Then, on 27th December, Anna sent me her story about her hike in Lapland of 2010, and that opened my eyes for what a very special person she was. Her way of writing knocked me off my feet. I could feel, in every nerve of my body, all the nuances of her hike, and the way she said things made me realize how sensitive and intelligent she was, and how quite wonderful a human being, with so much insight into the mystery of man and life. From that point on I saw her in a quite new, transfigured light. Our correspondence grew denser and more intimate, and gradually we became very important to each other. It felt like a wonder had been bestowed on us, and we received it in awe and gratitude.
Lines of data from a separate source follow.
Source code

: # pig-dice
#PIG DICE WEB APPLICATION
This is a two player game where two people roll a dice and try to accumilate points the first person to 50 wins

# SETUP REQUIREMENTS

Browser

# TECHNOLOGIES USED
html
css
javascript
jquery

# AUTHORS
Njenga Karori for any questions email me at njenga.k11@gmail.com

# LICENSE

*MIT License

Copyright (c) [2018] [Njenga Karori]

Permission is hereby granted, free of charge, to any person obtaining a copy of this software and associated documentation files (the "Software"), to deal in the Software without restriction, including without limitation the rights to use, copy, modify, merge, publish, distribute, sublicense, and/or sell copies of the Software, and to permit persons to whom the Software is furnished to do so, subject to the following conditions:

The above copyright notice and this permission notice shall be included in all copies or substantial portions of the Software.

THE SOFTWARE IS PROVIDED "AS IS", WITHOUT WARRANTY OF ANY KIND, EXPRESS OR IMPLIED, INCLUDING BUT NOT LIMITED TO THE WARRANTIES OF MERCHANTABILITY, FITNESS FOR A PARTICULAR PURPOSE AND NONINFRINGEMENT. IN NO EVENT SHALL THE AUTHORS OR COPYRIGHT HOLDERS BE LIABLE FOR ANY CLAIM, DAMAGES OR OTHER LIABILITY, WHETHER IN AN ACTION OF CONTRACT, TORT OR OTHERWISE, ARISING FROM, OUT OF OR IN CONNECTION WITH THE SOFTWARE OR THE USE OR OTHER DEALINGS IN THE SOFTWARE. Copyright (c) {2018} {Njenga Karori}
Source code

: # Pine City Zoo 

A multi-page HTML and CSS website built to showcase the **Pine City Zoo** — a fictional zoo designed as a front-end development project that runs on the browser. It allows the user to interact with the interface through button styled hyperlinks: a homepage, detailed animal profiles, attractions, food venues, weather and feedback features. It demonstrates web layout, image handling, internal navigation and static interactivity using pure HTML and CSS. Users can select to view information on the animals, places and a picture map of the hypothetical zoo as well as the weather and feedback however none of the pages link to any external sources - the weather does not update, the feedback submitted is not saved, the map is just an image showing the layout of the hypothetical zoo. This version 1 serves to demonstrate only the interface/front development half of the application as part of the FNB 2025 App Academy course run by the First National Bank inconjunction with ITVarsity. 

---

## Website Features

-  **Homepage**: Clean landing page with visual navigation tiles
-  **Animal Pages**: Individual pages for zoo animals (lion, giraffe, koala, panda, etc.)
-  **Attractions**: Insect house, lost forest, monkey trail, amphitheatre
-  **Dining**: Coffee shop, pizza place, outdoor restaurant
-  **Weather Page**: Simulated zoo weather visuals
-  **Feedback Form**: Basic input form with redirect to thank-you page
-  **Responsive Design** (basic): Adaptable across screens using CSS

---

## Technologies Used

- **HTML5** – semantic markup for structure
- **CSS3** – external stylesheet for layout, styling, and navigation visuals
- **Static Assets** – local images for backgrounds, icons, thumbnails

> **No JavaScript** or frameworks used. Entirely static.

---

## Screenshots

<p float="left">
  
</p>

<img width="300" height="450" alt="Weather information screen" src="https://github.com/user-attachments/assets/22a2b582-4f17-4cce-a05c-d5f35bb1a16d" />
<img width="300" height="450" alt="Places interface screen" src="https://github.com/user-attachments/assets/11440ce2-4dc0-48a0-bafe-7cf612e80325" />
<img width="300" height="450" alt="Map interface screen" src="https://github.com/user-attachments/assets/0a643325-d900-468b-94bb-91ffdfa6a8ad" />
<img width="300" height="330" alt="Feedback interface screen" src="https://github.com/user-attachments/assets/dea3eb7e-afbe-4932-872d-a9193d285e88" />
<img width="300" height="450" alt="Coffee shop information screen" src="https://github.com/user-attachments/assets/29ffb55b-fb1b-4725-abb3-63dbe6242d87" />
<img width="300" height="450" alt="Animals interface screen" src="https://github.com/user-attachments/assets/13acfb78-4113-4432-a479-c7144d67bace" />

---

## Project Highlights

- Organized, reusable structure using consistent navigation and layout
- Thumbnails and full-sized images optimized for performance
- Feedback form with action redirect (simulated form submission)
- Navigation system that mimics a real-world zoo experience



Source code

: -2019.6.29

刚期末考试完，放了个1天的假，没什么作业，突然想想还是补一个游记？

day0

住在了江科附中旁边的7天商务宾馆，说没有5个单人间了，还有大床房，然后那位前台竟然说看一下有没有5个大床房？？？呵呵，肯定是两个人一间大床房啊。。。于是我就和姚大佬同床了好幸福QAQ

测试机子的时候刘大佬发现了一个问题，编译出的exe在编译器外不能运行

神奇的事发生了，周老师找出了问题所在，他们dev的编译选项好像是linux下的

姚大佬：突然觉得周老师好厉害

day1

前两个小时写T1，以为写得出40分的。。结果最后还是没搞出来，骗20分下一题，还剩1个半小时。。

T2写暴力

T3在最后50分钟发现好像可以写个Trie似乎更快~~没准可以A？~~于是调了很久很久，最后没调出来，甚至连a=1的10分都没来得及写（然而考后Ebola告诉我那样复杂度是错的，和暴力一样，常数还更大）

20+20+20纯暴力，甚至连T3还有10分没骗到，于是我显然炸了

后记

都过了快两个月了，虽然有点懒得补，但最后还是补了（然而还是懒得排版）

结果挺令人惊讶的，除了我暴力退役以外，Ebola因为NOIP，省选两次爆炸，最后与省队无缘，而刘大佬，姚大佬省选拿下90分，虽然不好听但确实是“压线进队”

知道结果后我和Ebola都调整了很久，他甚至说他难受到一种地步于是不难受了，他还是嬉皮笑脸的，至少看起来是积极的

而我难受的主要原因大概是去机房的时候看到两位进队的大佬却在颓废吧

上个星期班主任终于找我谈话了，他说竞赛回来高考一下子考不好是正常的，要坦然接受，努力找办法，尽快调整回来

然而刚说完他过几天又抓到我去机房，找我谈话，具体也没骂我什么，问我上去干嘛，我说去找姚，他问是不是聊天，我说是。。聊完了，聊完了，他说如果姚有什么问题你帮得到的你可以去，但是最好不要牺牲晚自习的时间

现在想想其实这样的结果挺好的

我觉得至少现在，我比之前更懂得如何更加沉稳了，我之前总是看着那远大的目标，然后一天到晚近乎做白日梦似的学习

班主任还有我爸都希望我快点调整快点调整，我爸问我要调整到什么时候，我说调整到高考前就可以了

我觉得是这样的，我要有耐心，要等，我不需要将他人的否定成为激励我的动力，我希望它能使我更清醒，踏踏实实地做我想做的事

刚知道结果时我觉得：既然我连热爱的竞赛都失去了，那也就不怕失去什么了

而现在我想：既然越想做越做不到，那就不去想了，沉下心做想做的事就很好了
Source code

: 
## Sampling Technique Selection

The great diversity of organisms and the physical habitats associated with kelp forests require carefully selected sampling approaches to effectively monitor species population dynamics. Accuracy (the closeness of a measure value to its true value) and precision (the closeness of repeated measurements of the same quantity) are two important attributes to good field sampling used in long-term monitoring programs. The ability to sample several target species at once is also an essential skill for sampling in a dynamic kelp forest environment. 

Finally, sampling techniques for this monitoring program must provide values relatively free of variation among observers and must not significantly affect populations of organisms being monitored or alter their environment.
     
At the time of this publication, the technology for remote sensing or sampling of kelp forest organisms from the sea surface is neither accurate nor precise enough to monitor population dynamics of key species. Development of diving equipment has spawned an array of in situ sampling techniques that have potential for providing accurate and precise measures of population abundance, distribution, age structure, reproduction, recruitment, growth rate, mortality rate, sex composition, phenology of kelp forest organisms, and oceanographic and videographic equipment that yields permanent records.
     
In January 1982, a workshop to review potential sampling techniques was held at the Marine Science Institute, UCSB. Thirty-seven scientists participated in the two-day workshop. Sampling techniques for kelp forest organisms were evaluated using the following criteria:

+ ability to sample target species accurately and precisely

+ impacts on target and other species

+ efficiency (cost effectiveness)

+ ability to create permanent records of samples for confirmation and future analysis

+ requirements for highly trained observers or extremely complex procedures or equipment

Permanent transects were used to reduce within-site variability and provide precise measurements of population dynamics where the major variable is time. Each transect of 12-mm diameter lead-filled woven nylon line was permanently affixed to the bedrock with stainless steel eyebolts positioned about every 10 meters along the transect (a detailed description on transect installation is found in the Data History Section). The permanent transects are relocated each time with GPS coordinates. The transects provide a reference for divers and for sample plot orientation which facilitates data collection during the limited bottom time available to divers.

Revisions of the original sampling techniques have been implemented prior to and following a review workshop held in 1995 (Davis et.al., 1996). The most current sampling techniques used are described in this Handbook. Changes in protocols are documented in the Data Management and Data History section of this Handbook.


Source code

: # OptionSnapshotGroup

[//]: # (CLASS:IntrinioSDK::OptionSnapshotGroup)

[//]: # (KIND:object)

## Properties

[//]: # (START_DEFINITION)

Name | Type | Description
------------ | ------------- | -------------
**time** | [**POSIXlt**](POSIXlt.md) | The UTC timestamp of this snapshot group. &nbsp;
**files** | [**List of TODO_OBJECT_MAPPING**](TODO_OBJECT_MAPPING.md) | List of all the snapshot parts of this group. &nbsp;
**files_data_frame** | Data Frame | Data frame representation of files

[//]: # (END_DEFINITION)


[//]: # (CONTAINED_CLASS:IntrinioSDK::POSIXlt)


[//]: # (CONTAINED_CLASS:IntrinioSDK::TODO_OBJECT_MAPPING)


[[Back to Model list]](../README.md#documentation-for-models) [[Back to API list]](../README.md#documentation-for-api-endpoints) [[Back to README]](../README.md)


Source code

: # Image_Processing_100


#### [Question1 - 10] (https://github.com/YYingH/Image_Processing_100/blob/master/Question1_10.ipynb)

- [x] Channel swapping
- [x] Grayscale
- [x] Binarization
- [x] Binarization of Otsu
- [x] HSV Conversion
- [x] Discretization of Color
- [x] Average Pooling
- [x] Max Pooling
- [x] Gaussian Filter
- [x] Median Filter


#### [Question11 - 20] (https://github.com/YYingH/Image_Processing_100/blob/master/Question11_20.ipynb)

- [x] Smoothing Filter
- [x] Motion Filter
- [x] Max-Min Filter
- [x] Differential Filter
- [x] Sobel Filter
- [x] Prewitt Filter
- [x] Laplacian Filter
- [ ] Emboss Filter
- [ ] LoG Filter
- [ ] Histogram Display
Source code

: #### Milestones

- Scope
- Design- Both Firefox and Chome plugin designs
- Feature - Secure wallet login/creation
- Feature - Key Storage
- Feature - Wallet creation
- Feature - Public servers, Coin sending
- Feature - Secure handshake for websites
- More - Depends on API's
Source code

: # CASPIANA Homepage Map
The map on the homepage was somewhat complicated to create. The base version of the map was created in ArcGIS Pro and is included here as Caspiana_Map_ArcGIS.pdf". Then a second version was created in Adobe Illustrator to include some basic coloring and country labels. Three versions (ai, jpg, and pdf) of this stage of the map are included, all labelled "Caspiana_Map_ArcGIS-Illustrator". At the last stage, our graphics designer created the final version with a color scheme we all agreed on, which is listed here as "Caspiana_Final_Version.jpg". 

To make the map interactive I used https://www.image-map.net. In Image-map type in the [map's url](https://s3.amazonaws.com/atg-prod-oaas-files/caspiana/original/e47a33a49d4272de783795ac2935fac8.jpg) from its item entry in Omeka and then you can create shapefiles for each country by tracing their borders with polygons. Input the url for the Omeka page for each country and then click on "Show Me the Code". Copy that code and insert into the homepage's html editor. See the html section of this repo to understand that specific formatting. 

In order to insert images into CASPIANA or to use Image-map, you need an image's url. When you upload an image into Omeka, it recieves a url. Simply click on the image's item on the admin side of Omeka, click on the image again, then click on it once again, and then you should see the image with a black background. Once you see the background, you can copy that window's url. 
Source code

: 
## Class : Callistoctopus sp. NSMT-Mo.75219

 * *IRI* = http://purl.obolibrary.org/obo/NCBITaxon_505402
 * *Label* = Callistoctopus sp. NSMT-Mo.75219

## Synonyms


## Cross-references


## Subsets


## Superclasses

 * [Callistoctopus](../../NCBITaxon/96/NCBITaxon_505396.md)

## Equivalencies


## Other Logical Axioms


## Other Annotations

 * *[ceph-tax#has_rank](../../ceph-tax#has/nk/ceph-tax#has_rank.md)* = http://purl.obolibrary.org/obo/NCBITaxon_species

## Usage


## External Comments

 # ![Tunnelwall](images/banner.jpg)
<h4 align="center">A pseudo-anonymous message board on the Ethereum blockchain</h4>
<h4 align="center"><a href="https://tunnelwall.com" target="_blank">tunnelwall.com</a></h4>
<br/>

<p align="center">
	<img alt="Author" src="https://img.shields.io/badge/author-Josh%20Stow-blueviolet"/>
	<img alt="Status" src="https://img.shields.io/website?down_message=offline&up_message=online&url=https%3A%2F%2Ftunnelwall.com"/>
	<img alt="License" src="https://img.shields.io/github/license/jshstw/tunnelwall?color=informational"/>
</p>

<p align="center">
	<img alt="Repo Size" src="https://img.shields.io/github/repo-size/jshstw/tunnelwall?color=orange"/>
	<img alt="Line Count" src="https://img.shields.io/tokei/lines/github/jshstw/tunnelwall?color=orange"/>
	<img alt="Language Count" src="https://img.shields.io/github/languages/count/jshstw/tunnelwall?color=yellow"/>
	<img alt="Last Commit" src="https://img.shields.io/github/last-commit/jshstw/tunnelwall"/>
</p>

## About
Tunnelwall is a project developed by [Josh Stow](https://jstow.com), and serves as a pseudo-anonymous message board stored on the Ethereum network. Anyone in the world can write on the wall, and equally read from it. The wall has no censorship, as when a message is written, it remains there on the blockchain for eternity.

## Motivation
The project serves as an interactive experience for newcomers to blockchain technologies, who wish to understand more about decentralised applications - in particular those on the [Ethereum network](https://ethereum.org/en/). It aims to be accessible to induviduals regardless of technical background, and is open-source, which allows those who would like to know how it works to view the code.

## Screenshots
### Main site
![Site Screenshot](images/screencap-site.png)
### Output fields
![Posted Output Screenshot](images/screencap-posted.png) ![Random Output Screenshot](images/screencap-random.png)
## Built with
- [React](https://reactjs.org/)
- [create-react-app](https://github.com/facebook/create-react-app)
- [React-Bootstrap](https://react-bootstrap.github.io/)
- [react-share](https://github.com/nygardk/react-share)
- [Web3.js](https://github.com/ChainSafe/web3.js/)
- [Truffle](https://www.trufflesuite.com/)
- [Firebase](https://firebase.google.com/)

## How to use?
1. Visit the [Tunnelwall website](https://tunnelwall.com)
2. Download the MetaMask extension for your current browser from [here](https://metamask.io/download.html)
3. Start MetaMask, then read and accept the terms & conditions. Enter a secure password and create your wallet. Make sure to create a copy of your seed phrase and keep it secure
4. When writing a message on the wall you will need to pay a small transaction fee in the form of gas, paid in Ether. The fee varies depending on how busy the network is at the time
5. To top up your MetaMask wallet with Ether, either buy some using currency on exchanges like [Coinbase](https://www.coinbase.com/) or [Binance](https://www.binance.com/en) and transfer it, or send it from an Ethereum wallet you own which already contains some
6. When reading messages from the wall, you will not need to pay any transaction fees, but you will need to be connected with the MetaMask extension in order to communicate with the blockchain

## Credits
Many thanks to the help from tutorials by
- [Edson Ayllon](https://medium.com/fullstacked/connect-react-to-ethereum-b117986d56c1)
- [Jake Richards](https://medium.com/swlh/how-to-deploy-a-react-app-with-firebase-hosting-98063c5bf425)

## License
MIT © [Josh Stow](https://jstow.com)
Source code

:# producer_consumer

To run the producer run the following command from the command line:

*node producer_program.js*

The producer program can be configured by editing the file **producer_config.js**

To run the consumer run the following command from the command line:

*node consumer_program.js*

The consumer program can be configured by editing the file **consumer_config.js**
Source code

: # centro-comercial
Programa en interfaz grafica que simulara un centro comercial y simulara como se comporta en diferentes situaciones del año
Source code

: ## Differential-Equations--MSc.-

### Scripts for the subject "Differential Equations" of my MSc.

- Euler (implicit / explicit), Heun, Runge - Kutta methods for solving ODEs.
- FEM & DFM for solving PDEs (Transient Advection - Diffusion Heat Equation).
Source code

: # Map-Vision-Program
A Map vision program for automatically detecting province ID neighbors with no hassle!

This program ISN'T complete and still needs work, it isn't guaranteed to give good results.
Anna told me she was planning to go skiing in Lapland in April, and said I’d be welcome along, even if that, I must say, seemed pretty far from reality at the time, since I didn’t have the winter equipment I thought was necessary, like certain clothes, and the particular skis and boots you need for the Lapland winter. April is considered winter up there, or perhaps spring with remaining winter conditions. A message from Anna that skis and boots could be rented at the Abisko Mountain Station lifted my mental roadblock, though, and I got on the phone at work and rented the stuff right off, and also got my train tickets. This was 26th January, and the hike would begin on 2nd April, so we still had some tough waiting time. It seemed like an eternity to me, but Anna had a more accepting attitude to the passage of time. I tried to apply her patience to my restlessness, and soon enough the day for departure approached closely.

Anna in earlier days

In the meantime I did get some necessary stuff, like glacier glasses, which you must wear in the overwhelming whiteness of winter Lapland, even on shady days. I had to get optically cut glacier glasses, since I always wear correctional lenses, but that was easily done by buying a pair of French Julbo glacier glasses at AddNature in Stockholm, which I left with my optician, who had my correctional lenses inserted in the special bows, which blocks out light also from the sides. Of course the lenses were treated to become just like the original dark, uncut glacier lenses, which came with the Julbos, class 4. I also had a class 3 Julbo pair equipped for summer sunny day biking at home.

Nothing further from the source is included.